§ Your objective
How many lines in the data below contain the string "சமயம"? State that number only.

[The input Boundary: Start]

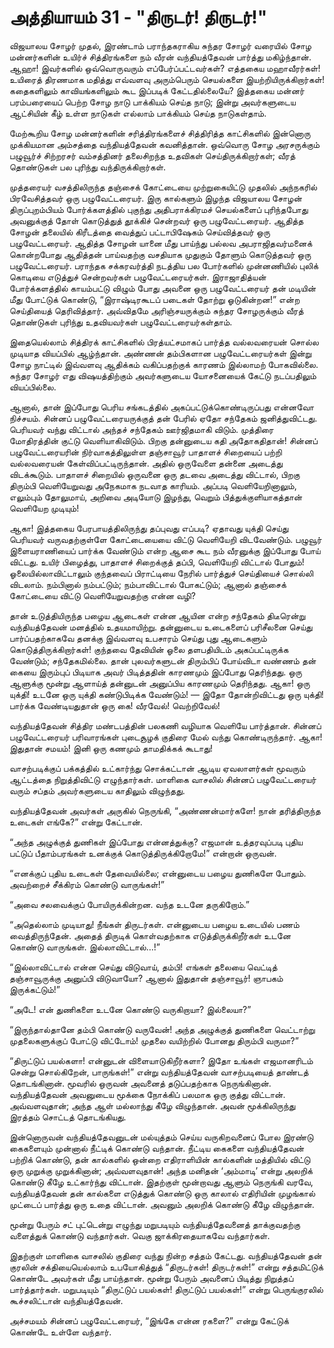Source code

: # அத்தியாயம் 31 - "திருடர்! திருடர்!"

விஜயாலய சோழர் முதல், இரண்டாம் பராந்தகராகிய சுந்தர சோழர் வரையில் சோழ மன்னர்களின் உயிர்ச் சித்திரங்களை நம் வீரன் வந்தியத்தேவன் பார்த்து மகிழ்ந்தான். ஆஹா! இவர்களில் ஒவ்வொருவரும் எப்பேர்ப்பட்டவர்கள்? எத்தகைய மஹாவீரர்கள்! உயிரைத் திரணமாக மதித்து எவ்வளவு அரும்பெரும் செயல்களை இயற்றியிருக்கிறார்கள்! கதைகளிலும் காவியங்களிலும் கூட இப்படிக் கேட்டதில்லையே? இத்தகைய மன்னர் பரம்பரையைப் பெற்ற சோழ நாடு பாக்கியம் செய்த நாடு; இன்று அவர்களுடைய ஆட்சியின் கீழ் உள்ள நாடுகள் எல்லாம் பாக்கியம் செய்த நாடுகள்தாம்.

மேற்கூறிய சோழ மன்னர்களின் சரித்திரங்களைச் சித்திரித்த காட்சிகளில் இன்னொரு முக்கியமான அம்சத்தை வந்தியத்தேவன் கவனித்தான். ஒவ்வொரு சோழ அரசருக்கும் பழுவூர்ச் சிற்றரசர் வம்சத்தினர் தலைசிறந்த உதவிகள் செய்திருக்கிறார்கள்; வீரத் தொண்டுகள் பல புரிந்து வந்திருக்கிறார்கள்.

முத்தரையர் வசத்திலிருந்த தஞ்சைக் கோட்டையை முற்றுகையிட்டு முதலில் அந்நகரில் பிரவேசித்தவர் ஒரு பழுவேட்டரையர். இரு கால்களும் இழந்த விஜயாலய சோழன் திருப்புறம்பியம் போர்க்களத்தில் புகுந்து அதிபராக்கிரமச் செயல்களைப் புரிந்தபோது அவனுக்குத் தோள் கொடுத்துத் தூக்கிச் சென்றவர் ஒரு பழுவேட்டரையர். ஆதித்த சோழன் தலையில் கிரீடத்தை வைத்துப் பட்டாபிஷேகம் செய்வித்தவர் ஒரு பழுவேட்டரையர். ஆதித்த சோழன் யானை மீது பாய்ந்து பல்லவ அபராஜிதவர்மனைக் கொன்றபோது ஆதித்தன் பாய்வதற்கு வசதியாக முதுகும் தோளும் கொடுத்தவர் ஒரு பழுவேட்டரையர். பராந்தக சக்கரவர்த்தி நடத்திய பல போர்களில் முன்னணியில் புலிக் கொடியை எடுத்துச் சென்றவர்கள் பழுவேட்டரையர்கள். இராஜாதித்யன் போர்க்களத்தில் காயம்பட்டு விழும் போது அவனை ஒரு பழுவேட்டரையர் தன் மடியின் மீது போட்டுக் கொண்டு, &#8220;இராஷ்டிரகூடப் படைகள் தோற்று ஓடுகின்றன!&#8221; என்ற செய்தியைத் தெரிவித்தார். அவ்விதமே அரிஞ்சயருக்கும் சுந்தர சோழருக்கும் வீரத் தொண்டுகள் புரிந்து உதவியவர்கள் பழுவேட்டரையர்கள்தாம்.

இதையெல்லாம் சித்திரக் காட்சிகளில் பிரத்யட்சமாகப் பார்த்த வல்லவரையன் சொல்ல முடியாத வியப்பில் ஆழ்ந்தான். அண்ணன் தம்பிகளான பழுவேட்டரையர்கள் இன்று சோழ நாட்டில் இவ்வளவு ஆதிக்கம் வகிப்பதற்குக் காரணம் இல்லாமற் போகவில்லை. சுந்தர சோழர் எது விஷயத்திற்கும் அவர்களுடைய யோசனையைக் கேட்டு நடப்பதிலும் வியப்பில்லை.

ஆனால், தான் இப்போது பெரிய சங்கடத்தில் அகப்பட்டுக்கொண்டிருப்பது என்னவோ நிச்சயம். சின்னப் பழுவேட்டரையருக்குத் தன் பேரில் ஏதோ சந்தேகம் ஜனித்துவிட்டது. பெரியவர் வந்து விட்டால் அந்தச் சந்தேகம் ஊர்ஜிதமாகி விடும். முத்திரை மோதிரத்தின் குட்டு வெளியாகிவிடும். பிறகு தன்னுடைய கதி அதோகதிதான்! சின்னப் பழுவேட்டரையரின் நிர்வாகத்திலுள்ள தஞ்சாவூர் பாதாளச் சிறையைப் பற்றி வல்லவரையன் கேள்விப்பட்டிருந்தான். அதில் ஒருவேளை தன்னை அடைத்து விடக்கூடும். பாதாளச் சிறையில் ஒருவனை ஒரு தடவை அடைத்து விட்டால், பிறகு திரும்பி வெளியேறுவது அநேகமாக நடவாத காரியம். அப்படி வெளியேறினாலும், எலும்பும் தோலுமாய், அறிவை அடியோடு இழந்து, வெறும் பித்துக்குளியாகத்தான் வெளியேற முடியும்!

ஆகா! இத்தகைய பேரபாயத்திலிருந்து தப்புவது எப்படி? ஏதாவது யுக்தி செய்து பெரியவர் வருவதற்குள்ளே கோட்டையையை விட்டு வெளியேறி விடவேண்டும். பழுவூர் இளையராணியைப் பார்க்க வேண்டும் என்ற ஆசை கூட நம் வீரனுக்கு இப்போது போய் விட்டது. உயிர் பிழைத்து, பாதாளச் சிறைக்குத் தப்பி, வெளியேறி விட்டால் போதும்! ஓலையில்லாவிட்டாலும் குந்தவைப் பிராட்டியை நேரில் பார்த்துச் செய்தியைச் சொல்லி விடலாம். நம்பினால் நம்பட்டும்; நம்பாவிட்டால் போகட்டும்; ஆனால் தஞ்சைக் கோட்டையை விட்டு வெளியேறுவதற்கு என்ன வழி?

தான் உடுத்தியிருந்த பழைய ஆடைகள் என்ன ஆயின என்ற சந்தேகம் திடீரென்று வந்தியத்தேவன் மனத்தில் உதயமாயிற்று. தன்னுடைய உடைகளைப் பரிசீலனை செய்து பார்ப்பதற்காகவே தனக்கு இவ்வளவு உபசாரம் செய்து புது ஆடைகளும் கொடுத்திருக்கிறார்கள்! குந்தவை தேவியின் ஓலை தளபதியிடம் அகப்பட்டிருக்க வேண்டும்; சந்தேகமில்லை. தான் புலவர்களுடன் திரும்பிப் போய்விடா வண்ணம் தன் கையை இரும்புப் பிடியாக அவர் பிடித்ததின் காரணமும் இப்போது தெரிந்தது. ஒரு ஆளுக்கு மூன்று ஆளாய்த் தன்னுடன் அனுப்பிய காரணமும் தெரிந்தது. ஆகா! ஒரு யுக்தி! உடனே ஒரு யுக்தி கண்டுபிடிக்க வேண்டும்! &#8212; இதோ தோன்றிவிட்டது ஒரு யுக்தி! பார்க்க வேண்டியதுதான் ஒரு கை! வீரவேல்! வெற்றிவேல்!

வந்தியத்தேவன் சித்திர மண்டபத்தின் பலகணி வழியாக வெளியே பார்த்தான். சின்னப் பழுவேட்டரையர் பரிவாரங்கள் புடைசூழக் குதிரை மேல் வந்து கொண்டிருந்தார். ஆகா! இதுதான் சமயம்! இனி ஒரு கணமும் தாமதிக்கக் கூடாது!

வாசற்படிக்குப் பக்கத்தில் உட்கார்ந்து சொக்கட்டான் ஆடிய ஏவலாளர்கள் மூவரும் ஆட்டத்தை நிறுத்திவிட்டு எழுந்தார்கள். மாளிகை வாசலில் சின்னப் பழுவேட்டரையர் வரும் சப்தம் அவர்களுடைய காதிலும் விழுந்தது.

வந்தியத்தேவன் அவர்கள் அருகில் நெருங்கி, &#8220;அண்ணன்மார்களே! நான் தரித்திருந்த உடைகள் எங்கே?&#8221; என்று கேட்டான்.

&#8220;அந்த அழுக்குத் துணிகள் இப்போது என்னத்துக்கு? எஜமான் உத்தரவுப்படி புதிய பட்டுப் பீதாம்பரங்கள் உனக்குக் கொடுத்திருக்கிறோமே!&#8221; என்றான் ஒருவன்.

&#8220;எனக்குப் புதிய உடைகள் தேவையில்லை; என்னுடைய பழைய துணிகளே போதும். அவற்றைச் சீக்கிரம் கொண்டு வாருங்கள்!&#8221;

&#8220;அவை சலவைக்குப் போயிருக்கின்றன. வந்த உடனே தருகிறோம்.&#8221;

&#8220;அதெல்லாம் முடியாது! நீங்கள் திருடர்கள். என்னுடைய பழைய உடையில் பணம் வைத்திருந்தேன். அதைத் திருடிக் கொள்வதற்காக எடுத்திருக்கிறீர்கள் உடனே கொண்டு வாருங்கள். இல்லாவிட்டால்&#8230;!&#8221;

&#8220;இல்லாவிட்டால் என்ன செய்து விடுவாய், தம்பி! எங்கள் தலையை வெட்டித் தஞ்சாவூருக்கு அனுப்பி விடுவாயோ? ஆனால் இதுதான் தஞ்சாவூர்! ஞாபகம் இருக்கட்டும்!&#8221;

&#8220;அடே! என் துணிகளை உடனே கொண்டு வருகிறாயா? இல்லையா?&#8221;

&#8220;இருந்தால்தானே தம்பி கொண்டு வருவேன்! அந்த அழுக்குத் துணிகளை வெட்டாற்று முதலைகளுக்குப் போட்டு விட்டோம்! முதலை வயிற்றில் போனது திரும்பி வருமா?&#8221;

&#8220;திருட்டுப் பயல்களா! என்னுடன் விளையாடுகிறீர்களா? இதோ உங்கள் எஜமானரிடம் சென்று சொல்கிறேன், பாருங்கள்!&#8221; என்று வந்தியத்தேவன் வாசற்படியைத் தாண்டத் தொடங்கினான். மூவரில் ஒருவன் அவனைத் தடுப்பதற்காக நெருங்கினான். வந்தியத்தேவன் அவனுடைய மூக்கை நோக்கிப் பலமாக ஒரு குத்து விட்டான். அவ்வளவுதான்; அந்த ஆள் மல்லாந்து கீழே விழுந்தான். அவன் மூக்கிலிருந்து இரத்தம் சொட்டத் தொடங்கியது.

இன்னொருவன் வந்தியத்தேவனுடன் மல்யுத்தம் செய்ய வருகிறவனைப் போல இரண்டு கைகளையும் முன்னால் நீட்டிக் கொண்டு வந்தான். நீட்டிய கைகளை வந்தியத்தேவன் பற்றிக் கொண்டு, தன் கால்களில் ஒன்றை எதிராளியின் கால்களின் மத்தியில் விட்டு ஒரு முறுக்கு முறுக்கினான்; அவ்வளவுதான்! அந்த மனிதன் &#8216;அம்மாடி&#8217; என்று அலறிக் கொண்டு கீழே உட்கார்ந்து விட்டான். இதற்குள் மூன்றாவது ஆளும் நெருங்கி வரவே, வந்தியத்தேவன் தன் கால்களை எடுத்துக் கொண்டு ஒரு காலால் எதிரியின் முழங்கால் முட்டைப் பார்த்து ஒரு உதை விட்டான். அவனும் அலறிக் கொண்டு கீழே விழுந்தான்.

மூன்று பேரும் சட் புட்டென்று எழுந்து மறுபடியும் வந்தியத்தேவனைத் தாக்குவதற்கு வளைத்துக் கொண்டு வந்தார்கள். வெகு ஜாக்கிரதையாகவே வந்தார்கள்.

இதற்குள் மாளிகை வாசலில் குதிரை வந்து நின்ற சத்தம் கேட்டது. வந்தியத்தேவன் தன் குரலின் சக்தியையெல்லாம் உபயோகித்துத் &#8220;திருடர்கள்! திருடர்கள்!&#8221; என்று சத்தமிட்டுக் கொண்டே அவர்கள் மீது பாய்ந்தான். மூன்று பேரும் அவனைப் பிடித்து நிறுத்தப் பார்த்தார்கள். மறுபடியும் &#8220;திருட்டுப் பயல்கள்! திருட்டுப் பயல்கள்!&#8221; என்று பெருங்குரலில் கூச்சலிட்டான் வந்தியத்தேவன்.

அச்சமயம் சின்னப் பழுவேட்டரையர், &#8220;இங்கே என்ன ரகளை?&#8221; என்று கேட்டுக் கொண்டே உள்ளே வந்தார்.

[The input Boundary: End]

§ Reply to the task
2